Ever wanted to do something more exciting than the overdone, mundane events of a Summer Reading Kickoff aimed at teens? Or maybe your library doesn’t even cater to teenagers during their big in-house push for teen Summer Reading. In my library system, our events specifically target children because they are the most willing age group to participate in a program such as SRC (or SRP, whichever you like). I decided that this year was going to be a super cool year for teens on the day of the kickoff. At one of my Teen Advisory Board meetings, one of the younger members mentioned how much they liked playing laser tag and suggested I try to contact a local laser tag venue and see if they ever traveled with their gear. And that’s exactly what I did. So, on Friday, June 1 2012 from 6-8 PM, we battled with lasers.
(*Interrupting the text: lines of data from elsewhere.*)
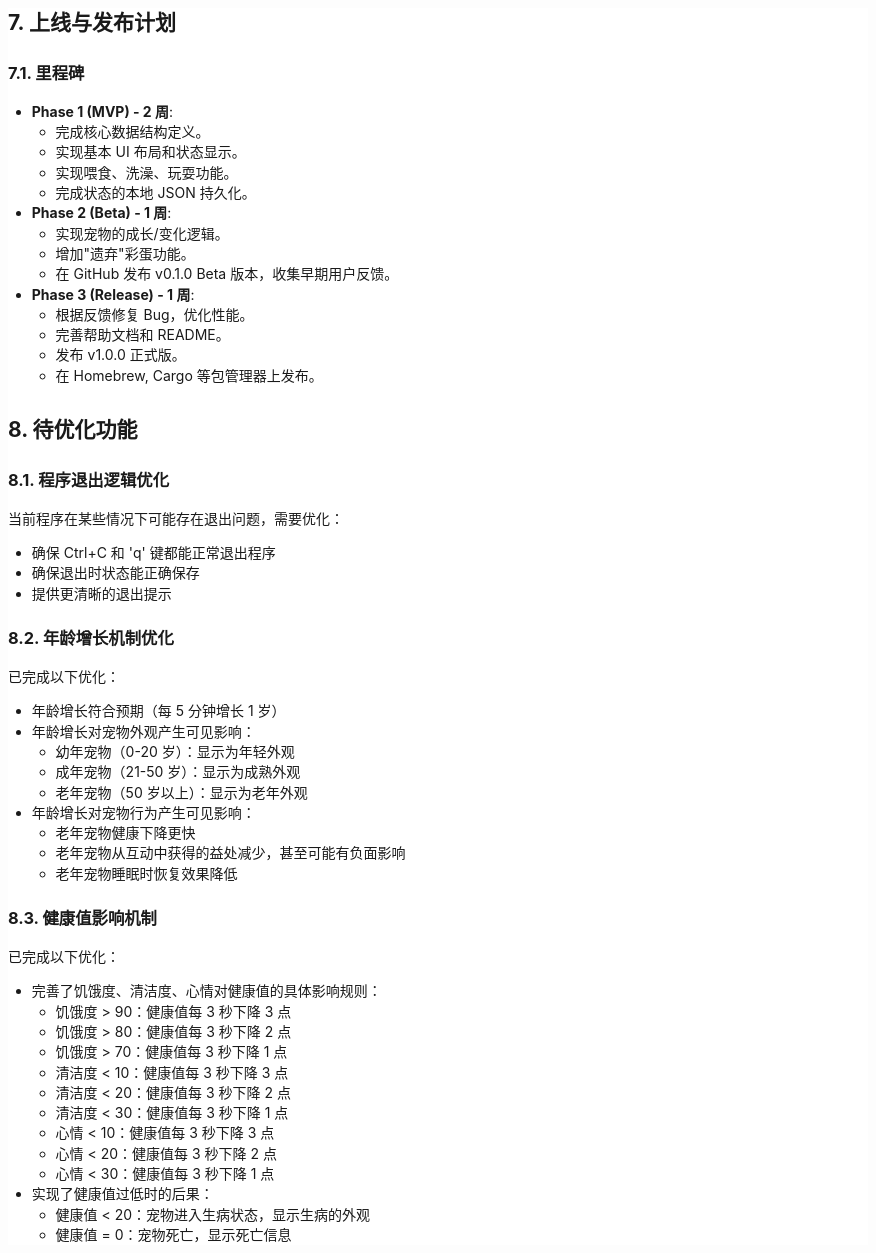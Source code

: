 ## 7. 上线与发布计划

### 7.1. 里程碑

- **Phase 1 (MVP) - 2 周**:
  - 完成核心数据结构定义。
  - 实现基本 UI 布局和状态显示。
  - 实现喂食、洗澡、玩耍功能。
  - 完成状态的本地 JSON 持久化。
- **Phase 2 (Beta) - 1 周**:
  - 实现宠物的成长/变化逻辑。
  - 增加"遗弃"彩蛋功能。
  - 在 GitHub 发布 v0.1.0 Beta 版本，收集早期用户反馈。
- **Phase 3 (Release) - 1 周**:
  - 根据反馈修复 Bug，优化性能。
  - 完善帮助文档和 README。
  - 发布 v1.0.0 正式版。
  - 在 Homebrew, Cargo 等包管理器上发布。

## 8. 待优化功能

### 8.1. 程序退出逻辑优化

当前程序在某些情况下可能存在退出问题，需要优化：

- 确保 Ctrl+C 和 'q' 键都能正常退出程序
- 确保退出时状态能正确保存
- 提供更清晰的退出提示

### 8.2. 年龄增长机制优化

已完成以下优化：

- 年龄增长符合预期（每 5 分钟增长 1 岁）
- 年龄增长对宠物外观产生可见影响：
  - 幼年宠物（0-20 岁）：显示为年轻外观
  - 成年宠物（21-50 岁）：显示为成熟外观
  - 老年宠物（50 岁以上）：显示为老年外观
- 年龄增长对宠物行为产生可见影响：
  - 老年宠物健康下降更快
  - 老年宠物从互动中获得的益处减少，甚至可能有负面影响
  - 老年宠物睡眠时恢复效果降低

### 8.3. 健康值影响机制

已完成以下优化：

- 完善了饥饿度、清洁度、心情对健康值的具体影响规则：
  - 饥饿度 > 90：健康值每 3 秒下降 3 点
  - 饥饿度 > 80：健康值每 3 秒下降 2 点
  - 饥饿度 > 70：健康值每 3 秒下降 1 点
  - 清洁度 < 10：健康值每 3 秒下降 3 点
  - 清洁度 < 20：健康值每 3 秒下降 2 点
  - 清洁度 < 30：健康值每 3 秒下降 1 点
  - 心情 < 10：健康值每 3 秒下降 3 点
  - 心情 < 20：健康值每 3 秒下降 2 点
  - 心情 < 30：健康值每 3 秒下降 1 点
- 实现了健康值过低时的后果：
  - 健康值 < 20：宠物进入生病状态，显示生病的外观
  - 健康值 = 0：宠物死亡，显示死亡信息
I live in the Greater Cincinnati area, so even outside of the of city itself in nearby Northern Kentucky there is a lot going on. Last time I checked there were at least three businesses nearby that have laser tag arenas. Hopefully, if having laser tag at your library sounds interesting, you have a business near you. Obviously, this program is dependent on your proximity to such a business, but chances are it is also dependent on your budget and space. Allow me to explain.

A few miles away from my Branch in Erlanger there is a place called Lazer Kraze. This business not only has an indoor arena and all kinds of other jazz going on inside, but they also have a traveling laser tag field. There is a service they call “portable laser tag” that they offer mostly to big school events, business events or large parties. It is actually an outdoor event and they have special guns and sensors for specific outdoor use. What Lazer Kraze had were basically modified Tippmann 98 Custom paintball guns which had sensors where the paintball hopper would normally sit. There were no vests or sensors to wear, only the guns which were controlled wirelessly from their laptop. They also had these giant inflatable “bunkers” (see images below) that they tossed all around the playing area for people to hide behind. They had it down to a science and could set up and take it down rapidly. They provided all the instruction on how to use the equipment before each game and coordinated gun usage and such. They even brought their own music and speakers so there was techno playing the whole time. They could support 20 people total per game, 10 people per side. With games of about 6 minutes time or 30 lives per person (whichever happened first), they could move a lot of teens through the game in two hours.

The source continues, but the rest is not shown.